Dutch and British gas prices continued to rise on Tuesday morning, reacting to strikes on Ukrainian gas infrastructure, but gains were limited by healthy supply.
The benchmark Dutch front-month contract at the TTF hub was up €0.12 at €33.29 per megawatt hour (MWh), or $11.37/mmBtu, by 09:59 GMT, LSEG data showed.
The Dutch November contract was up €0.14 at €33.47/MWh.
The British day-ahead contract rose 0.85p to 85.85p per therm.
Prices have risen this week after Russia launched its largest attack on Ukrainian gas infrastructure since the start of the war, with bullish weather forecasts adding to the upside.
"Russian missile strikes targeted several facilities which Naftogaz called the biggest attack yet and a damage assessment is now underway.
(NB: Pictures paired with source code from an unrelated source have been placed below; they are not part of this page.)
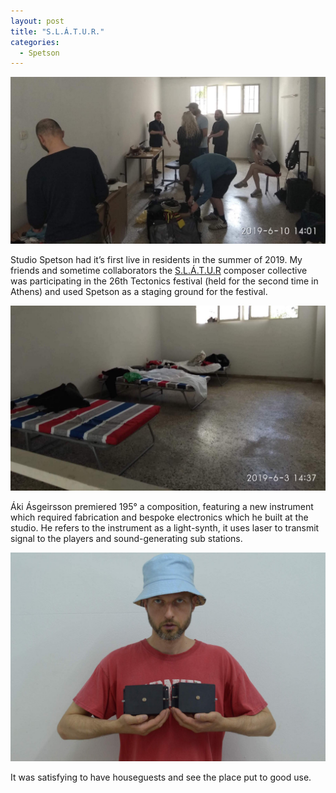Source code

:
 ```yaml
---
layout: post
title: "S.L.Á.T.U.R."
categories:
  - Spetson
---
```


![Full house](/img/slatur1.jpg)

Studio Spetson had it’s first live in residents in the summer of 2019. My friends and sometime collaborators the [S.L.Á.T.U.R](www.slatur.is) composer collective was participating in the 26th Tectonics festival (held for the second time in Athens) and used Spetson as a staging ground for the festival.

![Composition barracks](/img/Sumarbudir.jpg)

Áki Ásgeirsson premiered 195° a composition, featuring a new instrument which required fabrication and bespoke electronics which he built at the studio. He refers to the instrument as a light-synth, it uses laser to transmit signal to the players and sound-generating sub stations.


![Androgynous dreams](/img/AkiTitties.JPG)

It was satisfying to have houseguests and see the place put to good use.
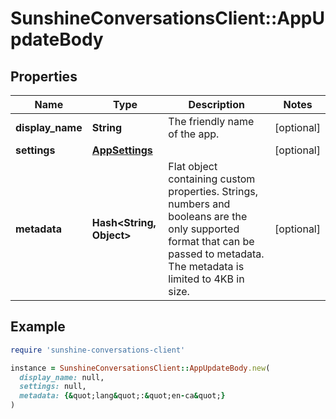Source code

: # SunshineConversationsClient::AppUpdateBody

## Properties

| Name | Type | Description | Notes |
| ---- | ---- | ----------- | ----- |
| **display_name** | **String** | The friendly name of the app. | [optional] |
| **settings** | [**AppSettings**](AppSettings.md) |  | [optional] |
| **metadata** | **Hash&lt;String, Object&gt;** | Flat object containing custom properties. Strings, numbers and booleans  are the only supported format that can be passed to metadata. The metadata is limited to 4KB in size.  | [optional] |

## Example

```ruby
require 'sunshine-conversations-client'

instance = SunshineConversationsClient::AppUpdateBody.new(
  display_name: null,
  settings: null,
  metadata: {&quot;lang&quot;:&quot;en-ca&quot;}
)
```

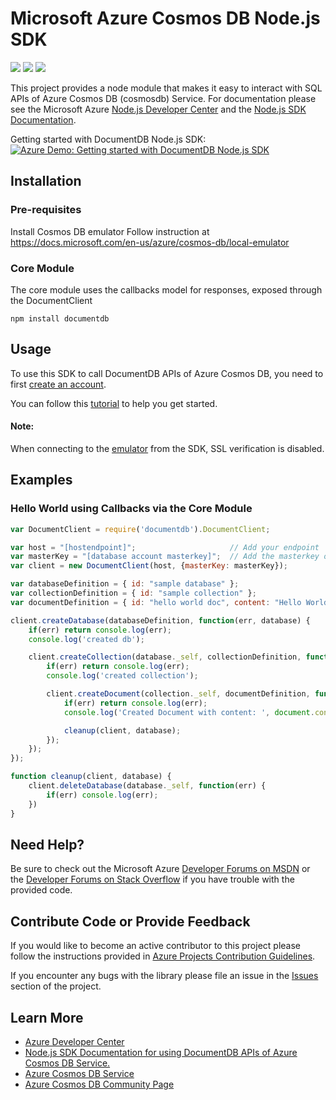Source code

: # Microsoft Azure Cosmos DB Node.js SDK

![](https://img.shields.io/npm/v/documentdb.svg)
![](https://img.shields.io/npm/dm/documentdb.svg)
![](https://img.shields.io/github/issues/azure/azure-documentdb-node.svg)

This project provides a node module that makes it easy to interact with SQL APIs of Azure Cosmos DB (cosmosdb) Service.
For documentation please see the Microsoft Azure [Node.js Developer Center](http://azure.microsoft.com/en-us/develop/nodejs/) and the [ Node.js SDK Documentation](http://azure.github.io/azure-documentdb-node/).

Getting started with DocumentDB Node.js SDK:
[![Azure Demo: Getting started with DocumentDB Node.js SDK](http://img.youtube.com/vi/UAE7h9PCZjA/0.jpg)](http://www.youtube.com/watch?v=UAE7h9PCZjA)

## Installation
### Pre-requisites
Install Cosmos DB emulator Follow instruction at https://docs.microsoft.com/en-us/azure/cosmos-db/local-emulator

### Core Module

The core module uses the callbacks model for responses, exposed through the DocumentClient 

    npm install documentdb


## Usage

To use this SDK to call DocumentDB APIs of Azure Cosmos DB, you need to first [create an account](https://docs.microsoft.com/en-us/azure/cosmos-db/create-documentdb-nodejs).

You can follow this [tutorial](https://docs.microsoft.com/en-us/azure/cosmos-db/documentdb-nodejs-application) to help you get started.

#### Note:
When connecting to the [emulator](https://docs.microsoft.com/en-us/azure/cosmos-db/local-emulator) from the SDK, SSL verification is disabled. 

## Examples
### Hello World using Callbacks via the Core Module

```js
var DocumentClient = require('documentdb').DocumentClient;

var host = "[hostendpoint]";                     // Add your endpoint
var masterKey = "[database account masterkey]";  // Add the masterkey of the endpoint
var client = new DocumentClient(host, {masterKey: masterKey});

var databaseDefinition = { id: "sample database" };
var collectionDefinition = { id: "sample collection" };
var documentDefinition = { id: "hello world doc", content: "Hello World!" };

client.createDatabase(databaseDefinition, function(err, database) {
    if(err) return console.log(err);
    console.log('created db');

    client.createCollection(database._self, collectionDefinition, function(err, collection) {
        if(err) return console.log(err);
        console.log('created collection');

        client.createDocument(collection._self, documentDefinition, function(err, document) {
            if(err) return console.log(err);
            console.log('Created Document with content: ', document.content);

            cleanup(client, database);
        });
    });
});

function cleanup(client, database) {
    client.deleteDatabase(database._self, function(err) {
        if(err) console.log(err);
    })
}
```

## Need Help?

Be sure to check out the Microsoft Azure [Developer Forums on MSDN](https://social.msdn.microsoft.com/forums/azure/en-US/home?forum=AzureDocumentDB) or the [Developer Forums on Stack Overflow](https://stackoverflow.com/questions/tagged/azure-cosmosdb) if you have trouble with the provided code.

## Contribute Code or Provide Feedback

If you would like to become an active contributor to this project please follow the instructions provided in [Azure Projects Contribution Guidelines](http://azure.github.io/guidelines.html).

If you encounter any bugs with the library please file an issue in the [Issues](https://github.com/Azure/azure-documentdb-node/issues) section of the project.

## Learn More

* [Azure Developer Center](http://azure.microsoft.com/en-us/develop/nodejs)
* [Node.js SDK Documentation for using DocumentDB APIs of Azure Cosmos DB Service.](http://azure.github.io/azure-documentdb-node/)
* [Azure Cosmos DB Service](https://azure.microsoft.com/en-us/blog/dear-documentdb-customers-welcome-to-azure-cosmos-db/)
* [Azure Cosmos DB Community Page](https://docs.microsoft.com/en-us/azure/cosmos-db/community)
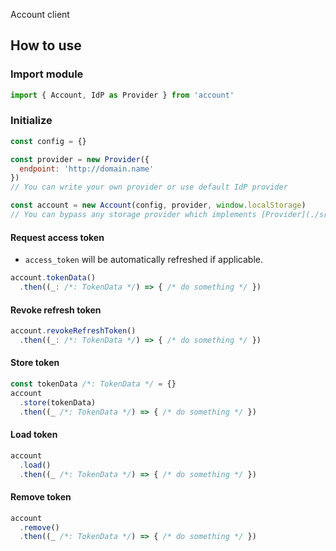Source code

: Account client

## How to use

### Import module

```javascript
import { Account, IdP as Provider } from 'account'
```

### Initialize

```javascript
const config = {}

const provider = new Provider({
  endpoint: 'http://domain.name'
})
// You can write your own provider or use default IdP provider

const account = new Account(config, provider, window.localStorage)
// You can bypass any storage provider which implements [Provider](./src/identity-provider.js.flow#14) interface
```

#### Request access token

- `access_token` will be automatically refreshed if applicable.

```javascript
account.tokenData()
  .then((_: /*: TokenData */) => { /* do something */ })
```

#### Revoke refresh token

```javascript
account.revokeRefreshToken()
  .then((_: /*: TokenData */) => { /* do something */ })
```

#### Store token

```javascript
const tokenData /*: TokenData */ = {}
account
  .store(tokenData)
  .then((_ /*: TokenData */) => { /* do something */ })
```

#### Load token

```javascript
account
  .load()
  .then((_ /*: TokenData */) => { /* do something */ })
```

#### Remove token

```javascript
account
  .remove()
  .then((_ /*: TokenData */) => { /* do something */ })
```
If the damage is notable there could be a stronger need for EU gas and/or LNG supply," said Wayne Bryan, LSEG gas research principal.
"Our outlook is for prices to adjust marginally lower, there is some risk either way if we get any new updates from Naftogaz regarding its damage assessment," he added.
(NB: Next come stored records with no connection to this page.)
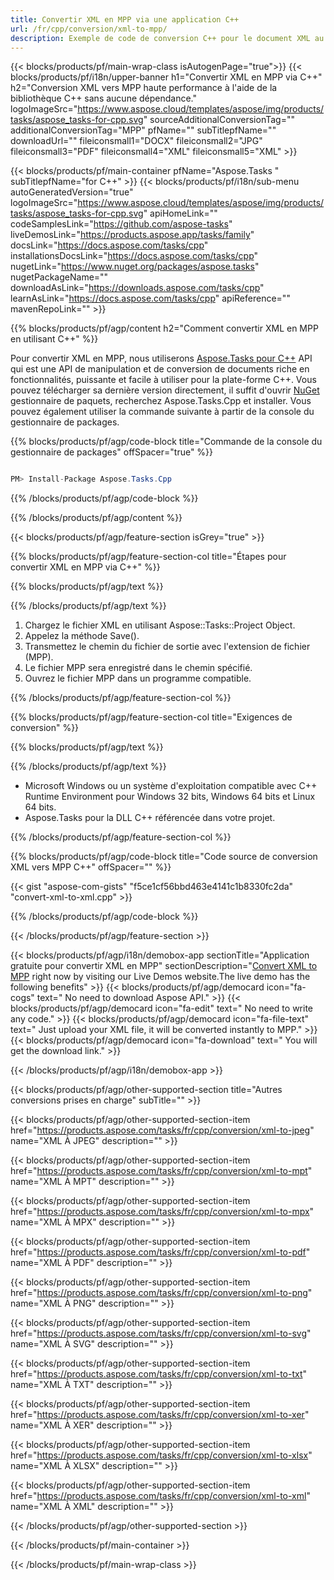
 ```yaml
---
title: Convertir XML en MPP via une application C++ 
url: /fr/cpp/conversion/xml-to-mpp/ 
description: Exemple de code de conversion C++ pour le document XML au format MPP. Utilisez un exemple de code pour la conversion par lots de XML en MPP dans n'importe quelle application C++.
---
```


{{< blocks/products/pf/main-wrap-class isAutogenPage="true">}}
{{< blocks/products/pf/i18n/upper-banner h1="Convertir XML en MPP via C++" h2="Conversion XML vers MPP haute performance à l'aide de la bibliothèque C++ sans aucune dépendance." logoImageSrc="https://www.aspose.cloud/templates/aspose/img/products/tasks/aspose_tasks-for-cpp.svg" sourceAdditionalConversionTag="" additionalConversionTag="MPP" pfName="" subTitlepfName="" downloadUrl="" fileiconsmall1="DOCX" fileiconsmall2="JPG" fileiconsmall3="PDF" fileiconsmall4="XML" fileiconsmall5="XML" >}}

{{< blocks/products/pf/main-container pfName="Aspose.Tasks " subTitlepfName="for C++" >}}
{{< blocks/products/pf/i18n/sub-menu autoGeneratedVersion="true" logoImageSrc="https://www.aspose.cloud/templates/aspose/img/products/tasks/aspose_tasks-for-cpp.svg" apiHomeLink="" codeSamplesLink="https://github.com/aspose-tasks" liveDemosLink="https://products.aspose.app/tasks/family" docsLink="https://docs.aspose.com/tasks/cpp" installationsDocsLink="https://docs.aspose.com/tasks/cpp" nugetLink="https://www.nuget.org/packages/aspose.tasks" nugetPackageName="" downloadAsLink="https://downloads.aspose.com/tasks/cpp" learnAsLink="https://docs.aspose.com/tasks/cpp" apiReference="" mavenRepoLink="" >}}

{{% blocks/products/pf/agp/content h2="Comment convertir XML en MPP en utilisant C++" %}}

 Pour convertir XML en MPP, nous utiliserons
 [Aspose.Tasks pour C++](https://products.aspose.com/tasks/cpp)
 API qui est une API de manipulation et de conversion de documents riche en fonctionnalités, puissante et facile à utiliser pour la plate-forme C++. Vous pouvez télécharger sa dernière version directement, il suffit d'ouvrir
 [NuGet](https://www.nuget.org/packages/aspose.tasks)
 gestionnaire de paquets, recherchez
 Aspose.Tasks.Cpp
 et installer. Vous pouvez également utiliser la commande suivante à partir de la console du gestionnaire de packages.

{{% blocks/products/pf/agp/code-block title="Commande de la console du gestionnaire de packages" offSpacer="true" %}}

```cs

PM> Install-Package Aspose.Tasks.Cpp

```

{{% /blocks/products/pf/agp/code-block %}}

{{% /blocks/products/pf/agp/content %}}

{{< blocks/products/pf/agp/feature-section isGrey="true" >}}

{{% blocks/products/pf/agp/feature-section-col title="Étapes pour convertir XML en MPP via C++" %}}

{{% blocks/products/pf/agp/text %}}


{{% /blocks/products/pf/agp/text %}}

1. Chargez le fichier XML en utilisant Aspose::Tasks::Project Object.
1. Appelez la méthode Save().
1. Transmettez le chemin du fichier de sortie avec l'extension de fichier (MPP).
1. Le fichier MPP sera enregistré dans le chemin spécifié.
1. Ouvrez le fichier MPP dans un programme compatible.

{{% /blocks/products/pf/agp/feature-section-col %}}

{{% blocks/products/pf/agp/feature-section-col title="Exigences de conversion" %}}

{{% blocks/products/pf/agp/text %}}


{{% /blocks/products/pf/agp/text %}}

- Microsoft Windows ou un système d'exploitation compatible avec C++ Runtime Environment pour Windows 32 bits, Windows 64 bits et Linux 64 bits.
- Aspose.Tasks pour la DLL C++ référencée dans votre projet.

{{% /blocks/products/pf/agp/feature-section-col %}}

{{% blocks/products/pf/agp/code-block title="Code source de conversion XML vers MPP C++" offSpacer="" %}}

{{< gist "aspose-com-gists" "f5ce1cf56bbd463e4141c1b8330fc2da" "convert-xml-to-xml.cpp" >}}

{{% /blocks/products/pf/agp/code-block %}}

{{< /blocks/products/pf/agp/feature-section >}}

<!-- aboutfile Starts -->

{{< blocks/products/pf/agp/i18n/demobox-app sectionTitle="Application gratuite pour convertir XML en MPP" sectionDescription="[Convert XML to MPP](https://products.aspose.app/tasks/conversion/xml-to-mpp) right now by visiting our Live Demos website.The live demo has the following benefits" >}}
        {{< blocks/products/pf/agp/democard icon="fa-cogs" text=" No need to download Aspose API." >}}
        {{< blocks/products/pf/agp/democard icon="fa-edit" text=" No need to write any code." >}}
        {{< blocks/products/pf/agp/democard icon="fa-file-text" text=" Just upload your XML file, it will be converted instantly to MPP." >}}
        {{< blocks/products/pf/agp/democard icon="fa-download" text=" You will get the download link." >}}

{{< /blocks/products/pf/agp/i18n/demobox-app >}}

<!-- aboutfile Ends -->

{{< blocks/products/pf/agp/other-supported-section title="Autres conversions prises en charge" subTitle="" >}}

{{< blocks/products/pf/agp/other-supported-section-item href="https://products.aspose.com/tasks/fr/cpp/conversion/xml-to-jpeg" name="XML À JPEG" description="" >}}

{{< blocks/products/pf/agp/other-supported-section-item href="https://products.aspose.com/tasks/fr/cpp/conversion/xml-to-mpt" name="XML À MPT" description="" >}}

{{< blocks/products/pf/agp/other-supported-section-item href="https://products.aspose.com/tasks/fr/cpp/conversion/xml-to-mpx" name="XML À MPX" description="" >}}

{{< blocks/products/pf/agp/other-supported-section-item href="https://products.aspose.com/tasks/fr/cpp/conversion/xml-to-pdf" name="XML À PDF" description="" >}}

{{< blocks/products/pf/agp/other-supported-section-item href="https://products.aspose.com/tasks/fr/cpp/conversion/xml-to-png" name="XML À PNG" description="" >}}

{{< blocks/products/pf/agp/other-supported-section-item href="https://products.aspose.com/tasks/fr/cpp/conversion/xml-to-svg" name="XML À SVG" description="" >}}

{{< blocks/products/pf/agp/other-supported-section-item href="https://products.aspose.com/tasks/fr/cpp/conversion/xml-to-txt" name="XML À TXT" description="" >}}

{{< blocks/products/pf/agp/other-supported-section-item href="https://products.aspose.com/tasks/fr/cpp/conversion/xml-to-xer" name="XML À XER" description="" >}}

{{< blocks/products/pf/agp/other-supported-section-item href="https://products.aspose.com/tasks/fr/cpp/conversion/xml-to-xlsx" name="XML À XLSX" description="" >}}

{{< blocks/products/pf/agp/other-supported-section-item href="https://products.aspose.com/tasks/fr/cpp/conversion/xml-to-xml" name="XML À XML" description="" >}}



{{< /blocks/products/pf/agp/other-supported-section >}}

{{< /blocks/products/pf/main-container >}}
    
{{< /blocks/products/pf/main-wrap-class >}}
However, supply from liquefied natural gas (LNG) remains strong. Norwegian production has some outages over the coming week, but production should average around 317 mcm/d, Bryan said.
Europe will need to import up to 160 additional LNG cargoes this winter due to lower storage and a decline in pipeline flows from Russia and Algeria, according to analysts and data, deepening its dependency on US gas.
LNG imports will jump to 820 tankers this year from 660 last year, representing 48 per cent of all EU gas supply, with analysts forecasting a need for around 16 billion cubic meters (bcm) this winter.
EU gas storage sites were last 82.75 per cent full, compared with 94.56 per cent at the same time last year, Gas Infrastructure Europe data showed.